On Onsager's type conjecture for the inviscid Boussinesq equations

TL;DR

This paper establishes a threshold regularity exponent of 1/3 for the conservation of temperature norms in the inviscid Boussinesq equations, aligning with Onsager's conjecture, and constructs solutions with wild behaviors below this threshold.

Contribution

It proves the Onsager-type threshold for the inviscid Boussinesq system and constructs solutions exhibiting non-conservation and irregular behaviors below this regularity.

Findings

Temperature norm conservation holds for solutions with regularity above 1/3.
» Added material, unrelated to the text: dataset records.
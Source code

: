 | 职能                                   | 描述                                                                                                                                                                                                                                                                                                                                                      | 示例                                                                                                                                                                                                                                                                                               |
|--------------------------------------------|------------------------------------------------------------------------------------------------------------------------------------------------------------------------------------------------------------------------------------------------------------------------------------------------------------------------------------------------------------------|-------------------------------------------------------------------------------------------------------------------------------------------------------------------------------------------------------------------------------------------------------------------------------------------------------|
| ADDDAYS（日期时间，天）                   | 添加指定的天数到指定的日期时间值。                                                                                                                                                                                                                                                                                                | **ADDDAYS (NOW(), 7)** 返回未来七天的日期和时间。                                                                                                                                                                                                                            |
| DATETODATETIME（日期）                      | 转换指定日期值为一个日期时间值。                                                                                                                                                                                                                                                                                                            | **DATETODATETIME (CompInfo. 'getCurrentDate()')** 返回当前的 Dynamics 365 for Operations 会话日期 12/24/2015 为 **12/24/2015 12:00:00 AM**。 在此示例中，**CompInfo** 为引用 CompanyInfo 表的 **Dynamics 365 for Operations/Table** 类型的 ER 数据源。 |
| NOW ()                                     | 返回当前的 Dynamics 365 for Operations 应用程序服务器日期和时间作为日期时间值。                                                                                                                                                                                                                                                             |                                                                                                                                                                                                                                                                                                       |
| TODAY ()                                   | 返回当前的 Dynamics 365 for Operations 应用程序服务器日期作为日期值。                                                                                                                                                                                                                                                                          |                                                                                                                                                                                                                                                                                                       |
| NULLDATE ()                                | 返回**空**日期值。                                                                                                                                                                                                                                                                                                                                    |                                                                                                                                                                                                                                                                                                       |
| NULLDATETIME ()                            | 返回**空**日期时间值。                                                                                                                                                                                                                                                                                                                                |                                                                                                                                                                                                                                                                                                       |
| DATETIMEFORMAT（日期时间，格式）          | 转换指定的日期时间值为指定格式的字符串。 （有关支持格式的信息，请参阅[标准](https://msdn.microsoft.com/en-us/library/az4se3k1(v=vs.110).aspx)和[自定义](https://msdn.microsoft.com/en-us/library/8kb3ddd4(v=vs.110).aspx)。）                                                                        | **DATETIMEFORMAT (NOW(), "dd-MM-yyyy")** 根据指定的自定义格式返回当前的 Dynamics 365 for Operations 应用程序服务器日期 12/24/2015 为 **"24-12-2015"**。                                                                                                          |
Existence of solutions with wild oscillations and energy dissipation below 1/3.

Non-uniqueness of solutions with partial regularity below the threshold.

Abstract

In this paper, we investigate the Cauchy problem for the three dimensional inviscid Boussinesq system in the periodic setting. For $1\le p\le \infty$, we show that the threshold regularity exponent for $L^p$-norm conservation of temperature of this system is $1/3$, consistent with Onsager exponent. More precisely, for $1\le p\le\infty$, every weak solution $(v,\theta)\in C_tC^{\beta}_x$ to the inviscid Boussinesq equations satisfies that $\|\theta(t)\|_{L^p(\mathbb{T}^3)}=\|\theta_0\|_{L^p(\mathbb{T}^3)}$ if $\beta>\frac{1}{3}$, while if $\beta<\frac{1}{3}$, there exist infinitely many weak solutions $(v,\theta)\in C_tC^{\beta}_x$ such that the $L^p$-norm of temperature is not conserved. As a byproduct, we are able to construct many weak solutions in $C_tC^{\beta}_x$ for $\beta<\frac{1}{3}$ displaying wild behavior, such as fast kinetic energy dissipation and high oscillation of velocity. Moreover, we also show that if a weak solution $(v, \theta)$ of this system has at least one interval of regularity, then this weak solution $(v,\theta)$ is not unique in $C_tC^{\beta}_x$ for $\beta<\frac{1}{3}$.